Protocol for using the Graduate Writing Center: Graduate students should be aware that consultants are not allowed to work through email and do not edit papers.
I want to revitalize the intellectual debate in our Navy. We all—officers, enlisted, and civilians—need to develop sound and long-term habits for reading and writing during the entire course of our careers.
We must challenge our own assumptions, be informed by the facts, and be aware of the current context. We must commit to self-improvement, through formal schools and courses, and especially Graduate writing center self-education.
I strongly encourage you to read, think, and write about our naval profession. Our Navy benefits from a vigorous intellectual debate. His words work just as well as a justification for your presence, as students, at NPS.
The Navy is a large, complex, and technologically-advanced organization. It cannot function well unless all hands stay abreast of the issues related to their mission and think creatively and critically about the challenges our nation faces.
As the CNO suggests, strong writing for its own sake is not the point: As reading leads to broader thinking, writing leads to clearer thinking. If you have not written much, I urge you to get started. A sharp pen reflects a sharp mind.
But writing is not for the weak. The writer must form and then expose his or her ideas to public scrutiny. But an argument properly conceived and defended can be of great value to our profession.
Admiral Richardson added sage comments that echo the philosophy we teach in the Graduate Writing Center: Understand that you are accountable for your writing. You own what you write. So know your subject and the context surrounding your topic—do your research.
Speak in your own voice. Be ready to defend your position. When you write, your ideas are going to be challenged and maybe harshly criticized.

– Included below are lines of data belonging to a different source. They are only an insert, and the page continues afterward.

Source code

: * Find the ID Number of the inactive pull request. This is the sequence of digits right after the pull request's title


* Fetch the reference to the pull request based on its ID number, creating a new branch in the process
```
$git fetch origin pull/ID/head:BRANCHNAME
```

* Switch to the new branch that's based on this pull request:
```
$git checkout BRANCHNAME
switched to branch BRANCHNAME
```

Learn from it, and come back better. We encourage you to read both articles at the above links. University of California Press, Rare is the how-to book that exemplifies its own instructions!
A Crash Course in Scholarly Skills does exactly that, providing professional clarity and an engaging, conversational writing style. The book dissects and lays bare the fundamentals likely to make or break your ability to thrive in any graduate program: Professor Shore gives explicit guidance for success; he presents each topic in a clear, readable way, suggesting solutions before expanding and synthesizing, not unlike a solid persuasive essay.
Crucially, he guides without being obnoxious, long-winded, or making readers search for the point. While our inner mystery writers often reveal themselves in a first draft, Professor Shore advises letting the narrative suspense instead arise from revealing your thought process point by point.
Read for the thesis, he emphasizes. Additionally, he addresses an often overlooked aspect of student life: Too often, even savvy students end up trapped in unnecessary ego debates that distract from the mission at hand.
Rather than treating grad school as a burden, Professor Shore threads useful content with engaging writing, reminding readers of the inherent adventures of scholarly research.
Thanks, Professor Shore, for reminding us how to show and tell in our writing and also for teaching us how to save ourselves from becoming Book Zombies!The mission of the Teachers College Graduate Writing Center is to provide a range of services designed to support all members of the TC community as writers and graduate students.
As a school of practitioners, we believe that writing is a tool that can help students connect theory and practice. The Graduate Writing Center offers a variety of workshops and programs throughout the year.
During the summer, we offer various dissertation "boot camps" for graduate students working on dissertation proposals and dissertations.
To schedule a one-on-one writing appointment in one of the writing centers, please view the schedule of available sessions and select an appointment time.
For information about graduate student writing appointments, please schedule an appointment by visiting Graduate Writing Center. The Graduate Writing Center began offering its peer-to-peer services to Penn State graduate students in January Years later, we continue to provide consultations for graduate students representing more than 65 different disciplines.
The Graduate Writing Center began offering its peer-to-peer services to Penn State graduate students in January Years later, we continue to provide consultations for graduate students representing more than 65 different disciplines.
To schedule a one-on-one writing appointment in one of the writing centers, please view the schedule of available sessions and select an appointment time. For information about graduate student writing appointments, please schedule an appointment by visiting Graduate Writing Center. The Graduate Writing Center seeks to develop and empower writers. We aim to give student writers useful, immediate takeaways from our tutoring sessions while supporting them with tools and suggestions to independently improve their own writing. The Graduate Writing Center offers a variety of workshops and programs throughout the year. During the summer, we offer various dissertation "boot camps" for graduate students working on dissertation proposals and dissertations.
Support for graduate student writing through our dissertation boot camps and Dissertate Write Now! program Writing fellows for faculty who promote writing in their classrooms An ongoing workshop series on a variety of topics pertaining to writing.